Por: María Fernanda Tovar
Mi familia no solía ir mucho al teatro. De hecho, tengo más recuerdos en una butaca de cine, con el característico olor a cotufas, que en una sala repleta de actores y actrices. Sin embargo, cuando mi colegio en Caracas me dio la oportunidad de ingresar a su grupo teatral, algo en mí tuvo curiosidad. Quería aprender a escribir más que a actuar. Cinco años y cinco montajes más tarde, descubrí que el amor hacia ambas podía ser igual de grande.

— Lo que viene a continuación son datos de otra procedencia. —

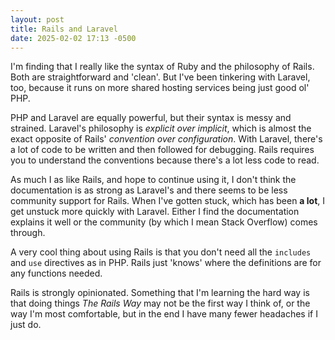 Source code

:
 ```yaml
---
layout: post
title: Rails and Laravel
date: 2025-02-02 17:13 -0500
---
```

I'm finding that I really like the syntax of Ruby and the philosophy of Rails. Both are straightforward and 'clean'. But I've been tinkering with Laravel, too, because it runs on more shared hosting services being just good ol' PHP.

PHP and Laravel are equally powerful, but their syntax is messy and strained. Laravel's philosophy is *explicit over implicit*, which is almost the exact opposite of Rails' *convention over configuration*. With Laravel, there's a lot of code to be written and then followed for debugging. Rails requires you to understand the conventions because there's a lot less code to read.

As much I as like Rails, and hope to continue using it, I don't think the documentation is as strong as Laravel's and there seems to be less community support for Rails. When I've gotten stuck, which has been **a lot**, I get unstuck more quickly with Laravel. Either I find the documentation explains it well or the community (by which I mean Stack Overflow) comes through.

A very cool thing about using Rails is that you don't need all the `includes` and `use` directives as in PHP. Rails just 'knows' where the definitions are for any functions needed.

Rails is strongly opinionated. Something that I'm learning the hard way is that doing things *The Rails Way* may not be the first way I think of, or the way I'm most comfortable, but in the end I have many fewer headaches if I just do.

Luego de graduarme, me desconecté de ese mundo de telones negros, ejercicios vocales y uno que otro pelón de líneas que lleva al compañero de escena a improvisar. A pesar de mi gran pasión por las tablas, la rutina y exigencias diarias me habían llevado a abandonar las cosas que me llevan a la felicidad; entre cursos, clases, exámenes, trabajos, dinero, falta de dinero…En fin: días agotadores a los que le faltaban un momento para ser libre y, por ende, feliz.

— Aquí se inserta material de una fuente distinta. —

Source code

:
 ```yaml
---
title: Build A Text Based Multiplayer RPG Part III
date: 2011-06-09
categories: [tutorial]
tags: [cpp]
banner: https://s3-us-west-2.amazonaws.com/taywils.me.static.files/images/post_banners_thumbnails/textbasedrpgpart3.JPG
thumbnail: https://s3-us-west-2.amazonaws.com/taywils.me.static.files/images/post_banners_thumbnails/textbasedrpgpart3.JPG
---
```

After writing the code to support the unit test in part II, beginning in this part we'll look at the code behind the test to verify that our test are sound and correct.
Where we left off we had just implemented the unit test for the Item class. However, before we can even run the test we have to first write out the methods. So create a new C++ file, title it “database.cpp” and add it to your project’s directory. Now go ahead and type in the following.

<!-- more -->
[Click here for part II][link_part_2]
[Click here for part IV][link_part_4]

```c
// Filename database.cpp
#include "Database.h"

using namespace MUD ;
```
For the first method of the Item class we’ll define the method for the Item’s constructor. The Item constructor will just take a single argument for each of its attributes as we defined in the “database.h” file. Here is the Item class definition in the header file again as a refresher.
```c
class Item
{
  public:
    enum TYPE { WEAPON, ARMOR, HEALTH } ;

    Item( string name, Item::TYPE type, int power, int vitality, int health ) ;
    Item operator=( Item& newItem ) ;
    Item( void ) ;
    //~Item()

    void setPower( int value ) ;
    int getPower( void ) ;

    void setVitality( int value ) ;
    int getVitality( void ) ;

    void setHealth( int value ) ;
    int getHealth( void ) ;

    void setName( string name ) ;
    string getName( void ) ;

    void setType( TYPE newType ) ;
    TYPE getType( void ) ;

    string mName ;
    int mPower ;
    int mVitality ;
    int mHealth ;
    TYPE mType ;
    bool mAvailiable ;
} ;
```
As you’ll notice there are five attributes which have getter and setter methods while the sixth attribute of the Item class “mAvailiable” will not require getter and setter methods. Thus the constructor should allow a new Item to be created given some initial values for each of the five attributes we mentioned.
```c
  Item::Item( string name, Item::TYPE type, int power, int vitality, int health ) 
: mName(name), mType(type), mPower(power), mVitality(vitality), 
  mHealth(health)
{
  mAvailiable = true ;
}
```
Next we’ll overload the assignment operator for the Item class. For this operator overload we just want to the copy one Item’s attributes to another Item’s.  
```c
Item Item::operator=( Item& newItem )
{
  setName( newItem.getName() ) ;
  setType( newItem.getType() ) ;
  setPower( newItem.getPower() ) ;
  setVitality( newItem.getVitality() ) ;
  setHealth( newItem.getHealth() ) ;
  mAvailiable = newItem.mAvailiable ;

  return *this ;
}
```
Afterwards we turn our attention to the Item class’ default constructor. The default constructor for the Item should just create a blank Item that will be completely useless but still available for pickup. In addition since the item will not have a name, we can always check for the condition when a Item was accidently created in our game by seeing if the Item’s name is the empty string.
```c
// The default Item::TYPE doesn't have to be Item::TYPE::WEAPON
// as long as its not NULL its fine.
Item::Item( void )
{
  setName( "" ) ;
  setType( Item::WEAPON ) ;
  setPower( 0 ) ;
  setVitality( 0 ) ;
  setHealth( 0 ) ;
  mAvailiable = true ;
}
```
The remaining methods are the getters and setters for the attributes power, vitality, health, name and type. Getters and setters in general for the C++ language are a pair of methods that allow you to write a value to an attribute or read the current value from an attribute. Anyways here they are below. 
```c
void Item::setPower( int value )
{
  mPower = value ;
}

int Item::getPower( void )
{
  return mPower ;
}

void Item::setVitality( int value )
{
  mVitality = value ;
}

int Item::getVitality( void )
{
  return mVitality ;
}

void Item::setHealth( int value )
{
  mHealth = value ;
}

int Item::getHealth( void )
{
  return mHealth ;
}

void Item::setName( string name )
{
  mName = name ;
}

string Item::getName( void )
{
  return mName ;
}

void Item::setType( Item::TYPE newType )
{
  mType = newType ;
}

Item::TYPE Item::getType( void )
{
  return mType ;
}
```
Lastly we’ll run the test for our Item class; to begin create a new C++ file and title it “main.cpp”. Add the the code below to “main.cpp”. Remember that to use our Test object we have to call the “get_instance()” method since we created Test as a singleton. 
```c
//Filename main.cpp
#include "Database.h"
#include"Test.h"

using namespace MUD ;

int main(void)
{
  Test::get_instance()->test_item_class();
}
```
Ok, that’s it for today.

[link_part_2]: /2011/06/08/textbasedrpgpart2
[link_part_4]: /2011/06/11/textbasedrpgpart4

Cuando me monté en un escenario descubrí lo que era: mi esencia, mi voz, mis capacidades y todo lo que mi cuerpo era capaz de hacer cuando mi cerebro, en constante régimen militar, se lo permitía.
Descubrí lo valioso que puede ser observar y lo distante que es de ver; porque cuando vemos tendemos a juzgar sin darnos cuenta. Pero, al observar, damos un verdadero valor a lo que hace el otro.
Observar es lo que hace un niño pequeño cuando su abuelo le muestra el mundo con una mezcla de inocencia prestada y sabiduría adquirida. Observar es saborear nuestro platillo favorito y chuparse los dedos al final, porque siempre es exquisito. Observar es hacer y dejarse hacer por el arte.
Entonces, por estas ganas de volver a descubrir mundos maravillosos, decidí audicionar a La Compañía Élite de Actores de Fábula.
Decidí lanzarme a un vacío en el que “lo peor que puede pasar es que te digan que no”.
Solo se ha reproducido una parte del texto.